Eventually traffic on our servers rose but average traffic per server dipped. By the end of Sep 2018 were handling 270 as compared to 500 in 2016–2017.

Internships(red), Students(blue) and traffic average (yellow)

“270 users per servers”; It wasn’t concerning us as we believed that new features will consume more resource and hence the fall was obvious. But somewhere, it got us thinking. What if the code and queries are not optimized? What if the code written earlier, is backfiring now? Yes, our site was working fine or it seemed so. But we needed to find satisfactory answers to all the above assumptions! So we decided to break down our implementation of solutions — phase wise.

Phase 1 — Upgrading PHP

First, we decided to upgrade all versions of our technologies to the latest versions. Various websites claimed that by upgrading PHP, their requests per second doubled i;e, they were handling approx 2x traffic. Hence we also upgraded from PHP 5.6 to PHP 7.2 but the our traffic per server rose by 5% only.

Phase 2 — Reviewing Code

Reviewing code is one of the most important aspect for developers. We do it every time the module is pushed for production. It helps us find bugs, loopholes and ensures that the code is the written in the best way.
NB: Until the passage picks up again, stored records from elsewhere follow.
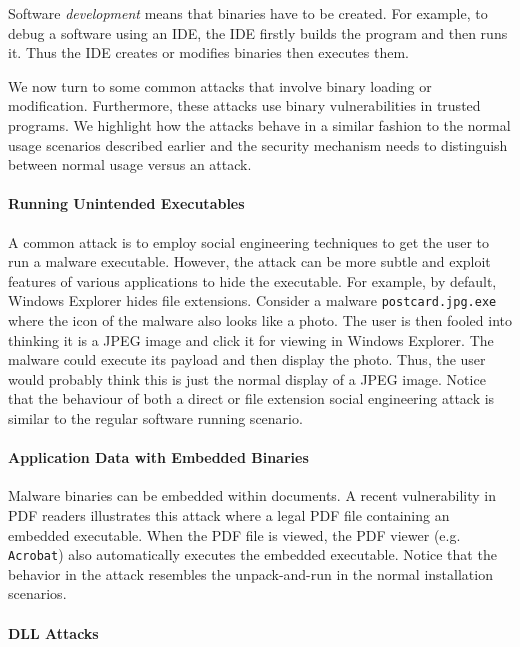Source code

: Software {\em development} means that binaries have to be created.
For example, to debug a software using an IDE,
the IDE firstly builds the program and then runs it.
Thus the IDE creates or modifies binaries then executes them.

We now turn to some common attacks that involve binary loading or modification.
Furthermore, these attacks use binary vulnerabilities in trusted programs.
We highlight how the attacks behave in a similar fashion to the normal usage
scenarios described earlier and the security mechanism needs
to distinguish between normal usage versus an attack.

\paragraph{Running Unintended Executables}

A common attack is to employ social engineering techniques to get
the user to run a malware executable.
However, the attack can be more subtle and exploit features of various
applications to hide the executable. 
For example, by default, Windows Explorer hides file extensions. 
Consider a malware {\tt postcard.jpg.exe} where
the icon of the malware also looks like a photo.
The user is then fooled into thinking it is a JPEG image and click
it for viewing in Windows Explorer.
The malware could execute its payload and then display
the photo.
Thus, the user would probably think this is just the normal display
of a JPEG image.
Notice that the behaviour of both a direct or file extension social
engineering attack is similar to the regular
software running scenario.

\paragraph{Application Data with Embedded Binaries}

Malware binaries can be embedded within documents.
A recent vulnerability in PDF readers \cite{pdfattack} illustrates this
attack where a legal PDF file containing an embedded executable.
When the PDF file is viewed, the PDF viewer (e.g. {\tt Acrobat}) also
automatically executes the embedded executable.
Notice that the behavior in the attack
resembles the unpack-and-run in the normal installation scenarios.


\paragraph{DLL Attacks}

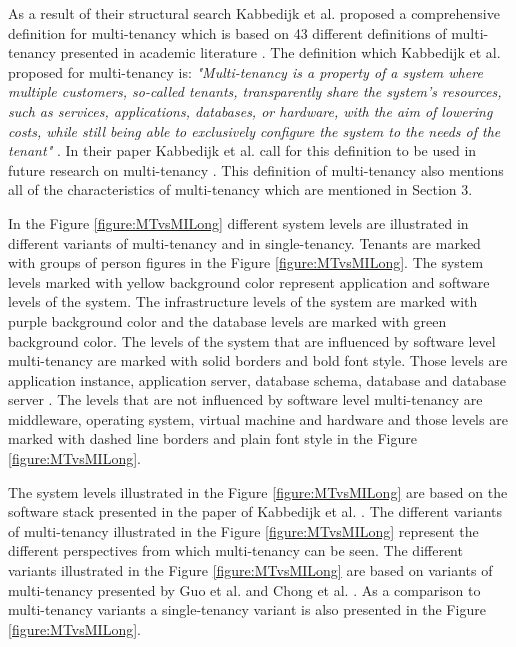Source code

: \documentclass[conference]{sasmoota2017}
\begin{document}
As a result of their structural search Kabbedijk et al. proposed a comprehensive definition for multi-tenancy which is based on 43 different definitions of multi-tenancy presented in academic literature \cite{Kabbedijk2015:Defining}. The definition which Kabbedijk et al. proposed for multi-tenancy is: \textit{"Multi-tenancy is a property of a system where multiple customers, so-called tenants, transparently share the system's resources, such as services, applications, databases, or hardware, with the aim of lowering costs, while still being able to exclusively configure the system to the needs of the tenant"} \cite{Kabbedijk2015:Defining}. In their paper Kabbedijk et al. call for this definition to be used in future research on multi-tenancy \cite{Kabbedijk2015:Defining}. This definition of multi-tenancy also mentions all of the characteristics of multi-tenancy which are mentioned in Section 3. 

In the Figure \ref{figure:MTvsMILong} different system levels are illustrated in different variants of multi-tenancy and in single-tenancy. Tenants are marked with groups of person figures in the Figure \ref{figure:MTvsMILong}. The system levels marked with yellow background color represent application and software levels of the system. The infrastructure levels of the system are marked with purple background color and the database levels are marked with green background color. The levels of the system that are influenced by software level multi-tenancy are marked with solid borders and bold font style. Those levels are application instance, application server, database schema, database and database server \cite{Kabbedijk2015:Defining}. The levels that are not influenced by software level multi-tenancy are middleware, operating system, virtual machine and hardware and those levels are marked with dashed line borders and plain font style in the Figure \ref{figure:MTvsMILong}. 

The system levels illustrated in the Figure \ref{figure:MTvsMILong} are based on the software stack presented in the paper of Kabbedijk et al. \cite{Kabbedijk2015:Defining}. The different variants of multi-tenancy illustrated in the Figure \ref{figure:MTvsMILong} represent the different perspectives from which multi-tenancy can be seen. The different variants illustrated in the Figure \ref{figure:MTvsMILong} are based on variants of multi-tenancy presented by Guo et al. \cite{Guo:2007:FrameworkForNative} and Chong et al. \cite{Chong:2006:MultiTenantDataArchitecture}. As a comparison to multi-tenancy variants a single-tenancy variant is also presented in the Figure \ref{figure:MTvsMILong}. 
\end{document}
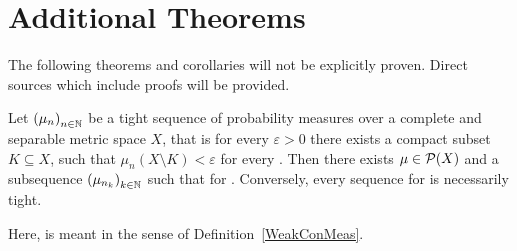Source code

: \chapter*{Additional Theorems}\label{appendix}

\setcounter{theorem}{0}
\renewcommand\thetheorem{A.\arabic{theorem}}

The following theorems and corollaries will not be explicitly proven. Direct sources which include proofs will be provided.




\begin{theorem}\label{Prok}
	Let ${(\mu_n)}_{\NinN}$ be a tight sequence of probability measures over a complete and separable metric space $X$, that is for every $\varepsilon > 0$ there exists a compact subset $K \subseteq X$, such that $\mu_n(X \setminus K) < \varepsilon$ for every \NinN. Then there exists $\mu \in \PM{X}$ and a subsequence ${(\mu_{n_k})}_{\NinN[k]}$ such that  for \Ninf[k]. Conversely, every sequence  for \Ninf{} is necessarily tight.

	Here,  is meant in the sense of Definition~\ref{WeakConMeas}.
\end{theorem}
As phase 2, we decided to review the code thoroughly. Since our codebase has grown multiple folds over the time, hence we decided to figure out an entry point. For that we analysed our data from Google Analytics and picked the top 10 most visited URLs.

After reviewing all those sections, we found quite a lot of discrepancies. The code was not modular at certain places and also we were firing unnecessary queries. We also had some unoptimized loops and dead codes.
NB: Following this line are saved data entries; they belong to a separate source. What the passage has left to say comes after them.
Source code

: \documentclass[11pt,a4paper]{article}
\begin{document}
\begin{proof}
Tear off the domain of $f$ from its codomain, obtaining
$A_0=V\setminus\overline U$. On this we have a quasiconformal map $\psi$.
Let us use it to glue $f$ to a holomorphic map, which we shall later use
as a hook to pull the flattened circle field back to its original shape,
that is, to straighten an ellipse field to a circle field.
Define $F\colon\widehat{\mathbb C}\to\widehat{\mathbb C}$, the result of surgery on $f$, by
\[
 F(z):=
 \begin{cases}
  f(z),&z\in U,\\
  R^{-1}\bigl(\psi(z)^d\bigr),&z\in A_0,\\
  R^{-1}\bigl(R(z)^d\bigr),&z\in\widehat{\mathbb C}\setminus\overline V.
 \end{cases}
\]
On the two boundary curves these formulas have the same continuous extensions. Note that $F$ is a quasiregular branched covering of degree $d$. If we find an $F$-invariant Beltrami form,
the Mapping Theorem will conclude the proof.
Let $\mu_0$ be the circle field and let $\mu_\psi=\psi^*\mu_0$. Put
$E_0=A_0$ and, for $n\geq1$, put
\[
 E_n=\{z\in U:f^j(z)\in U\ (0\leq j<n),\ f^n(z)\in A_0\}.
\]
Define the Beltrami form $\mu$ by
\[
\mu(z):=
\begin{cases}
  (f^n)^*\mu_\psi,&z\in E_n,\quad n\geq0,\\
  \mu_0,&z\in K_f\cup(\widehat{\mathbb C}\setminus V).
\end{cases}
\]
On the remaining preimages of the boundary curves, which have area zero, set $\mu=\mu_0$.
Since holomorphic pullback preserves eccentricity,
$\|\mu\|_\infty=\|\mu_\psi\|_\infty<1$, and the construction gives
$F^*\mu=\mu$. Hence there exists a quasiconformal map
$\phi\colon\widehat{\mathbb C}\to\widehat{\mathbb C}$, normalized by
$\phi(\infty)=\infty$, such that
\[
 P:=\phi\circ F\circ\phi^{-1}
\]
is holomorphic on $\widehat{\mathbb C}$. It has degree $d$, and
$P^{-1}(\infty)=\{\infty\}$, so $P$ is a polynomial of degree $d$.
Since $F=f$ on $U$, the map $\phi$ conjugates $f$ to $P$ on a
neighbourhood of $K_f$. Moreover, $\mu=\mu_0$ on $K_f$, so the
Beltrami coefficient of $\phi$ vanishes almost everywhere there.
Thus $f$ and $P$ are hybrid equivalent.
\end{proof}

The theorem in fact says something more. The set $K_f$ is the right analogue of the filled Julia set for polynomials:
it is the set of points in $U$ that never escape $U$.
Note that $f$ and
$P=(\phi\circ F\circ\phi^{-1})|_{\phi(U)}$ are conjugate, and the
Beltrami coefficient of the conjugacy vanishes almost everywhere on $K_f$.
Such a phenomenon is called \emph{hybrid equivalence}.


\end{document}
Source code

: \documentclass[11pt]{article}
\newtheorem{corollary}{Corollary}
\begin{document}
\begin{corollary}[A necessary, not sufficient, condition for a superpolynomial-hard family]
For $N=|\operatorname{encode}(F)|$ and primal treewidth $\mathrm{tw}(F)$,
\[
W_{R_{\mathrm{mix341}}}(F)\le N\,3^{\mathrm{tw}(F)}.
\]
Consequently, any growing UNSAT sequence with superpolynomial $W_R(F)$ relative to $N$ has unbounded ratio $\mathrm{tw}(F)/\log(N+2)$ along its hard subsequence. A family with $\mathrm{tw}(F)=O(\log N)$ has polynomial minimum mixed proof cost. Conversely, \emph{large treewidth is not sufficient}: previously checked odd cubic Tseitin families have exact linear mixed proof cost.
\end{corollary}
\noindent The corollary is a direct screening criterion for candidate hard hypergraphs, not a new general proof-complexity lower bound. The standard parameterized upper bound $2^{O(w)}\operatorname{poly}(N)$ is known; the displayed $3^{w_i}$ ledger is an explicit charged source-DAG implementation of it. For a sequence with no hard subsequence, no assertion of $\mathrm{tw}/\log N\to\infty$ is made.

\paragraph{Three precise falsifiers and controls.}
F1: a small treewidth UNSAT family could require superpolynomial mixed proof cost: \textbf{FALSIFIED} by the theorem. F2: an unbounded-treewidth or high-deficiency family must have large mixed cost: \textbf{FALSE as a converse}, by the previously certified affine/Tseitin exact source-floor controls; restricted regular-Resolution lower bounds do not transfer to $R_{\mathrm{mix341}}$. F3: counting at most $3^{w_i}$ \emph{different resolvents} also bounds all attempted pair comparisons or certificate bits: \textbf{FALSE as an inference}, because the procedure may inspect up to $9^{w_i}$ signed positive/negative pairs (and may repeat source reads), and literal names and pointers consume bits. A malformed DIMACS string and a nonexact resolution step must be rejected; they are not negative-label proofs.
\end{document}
By fixing all these things, we saw a dip in CPU utilisation both in RDS and EC2. RDS saw a dip of 7% whereas EC2 dipped by 6%. Collectively our traffic handling rose by 5–10%.

Phase 3 — Enabling OPcache

We had reviewed the code and upgraded PHP also, which resulted in 10–15% increase in traffic handling. Now we needed to improve PHP performance. We enabled OPcache for the same.

Using the OPcache should not be confused with caching. The OPcache saves a compiled script(byte code) to the server’s memory. It saves the CPU utilisation and time from being used for recompiling PHP scripts on every single request.

And to our surprise, it worked like a charm! Our traffic handling almost rose by 3 times.

Phase 4 — Enabling Memcached

We use Doctrine as our ORM. Doctrine, in itself, has lots of annotations and maintains object-database mapping. Every table, in Doctrine, is an object with some associated annotations. Every time a doctrine model(table) was initialized, all the related annotations were read and executed, irrespective of whether it was the first or nth time.

Memcached is an in-memory key-value store for small chunks of arbitrary data (strings, objects) from results of database calls, API calls, or page rendering.
OPcache is for accelerating code access. Memcached is for accelerating data access.

By enabling Memcached, we started caching the mapped data of Doctrine models which resulted in a further dip of CPU utilization. As a result our traffic handling graph saw a spike. Our traffic utilization had rose by 4 folds in last 6 months.

From Oct 2018 to Feb 2019, our traffic handling rose by 4 times

Conclusion

We always believed that our code was written in best way but it was not. We worked on several things and saw significant improvements. It was those few questions that made us realize that there is a lot of scope for improvement.